» EXERCISE BRIEF
Repeat the lines from the line with "Public Users" to the line with "View user profile" in the listing below, keeping both end lines and adding nothing.

» DATA SECTION

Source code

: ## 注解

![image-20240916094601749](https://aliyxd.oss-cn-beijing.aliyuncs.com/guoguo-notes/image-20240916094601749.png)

---

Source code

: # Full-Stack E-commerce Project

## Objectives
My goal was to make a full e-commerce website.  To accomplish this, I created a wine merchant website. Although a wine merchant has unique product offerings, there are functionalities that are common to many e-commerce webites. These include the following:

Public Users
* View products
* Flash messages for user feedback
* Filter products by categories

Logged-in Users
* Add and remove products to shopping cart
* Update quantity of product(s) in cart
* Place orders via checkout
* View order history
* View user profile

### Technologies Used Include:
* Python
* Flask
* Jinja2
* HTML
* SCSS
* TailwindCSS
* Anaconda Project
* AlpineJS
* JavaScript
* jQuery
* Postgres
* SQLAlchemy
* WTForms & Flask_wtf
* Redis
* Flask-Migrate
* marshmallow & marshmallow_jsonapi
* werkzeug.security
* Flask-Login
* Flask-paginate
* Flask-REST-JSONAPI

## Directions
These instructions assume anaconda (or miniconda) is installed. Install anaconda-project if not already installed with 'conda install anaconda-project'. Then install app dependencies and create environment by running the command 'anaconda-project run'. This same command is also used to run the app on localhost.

--

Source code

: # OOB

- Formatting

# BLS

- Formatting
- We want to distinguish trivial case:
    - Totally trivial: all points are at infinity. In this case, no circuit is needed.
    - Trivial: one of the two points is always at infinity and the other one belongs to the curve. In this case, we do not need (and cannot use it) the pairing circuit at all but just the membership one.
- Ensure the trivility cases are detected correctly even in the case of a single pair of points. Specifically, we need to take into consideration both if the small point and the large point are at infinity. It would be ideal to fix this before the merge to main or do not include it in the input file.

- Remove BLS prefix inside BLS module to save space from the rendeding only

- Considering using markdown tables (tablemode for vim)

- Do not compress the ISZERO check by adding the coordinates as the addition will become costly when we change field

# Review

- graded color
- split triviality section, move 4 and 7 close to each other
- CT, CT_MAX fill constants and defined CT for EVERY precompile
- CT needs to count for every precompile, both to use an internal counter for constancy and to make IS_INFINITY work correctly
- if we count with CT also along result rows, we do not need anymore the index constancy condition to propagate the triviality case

» WRITTEN ANSWER
Public Users
* View products
* Flash messages for user feedback
* Filter products by categories

Logged-in Users
* Add and remove products to shopping cart
* Update quantity of product(s) in cart
* Place orders via checkout
* View order history
* View user profile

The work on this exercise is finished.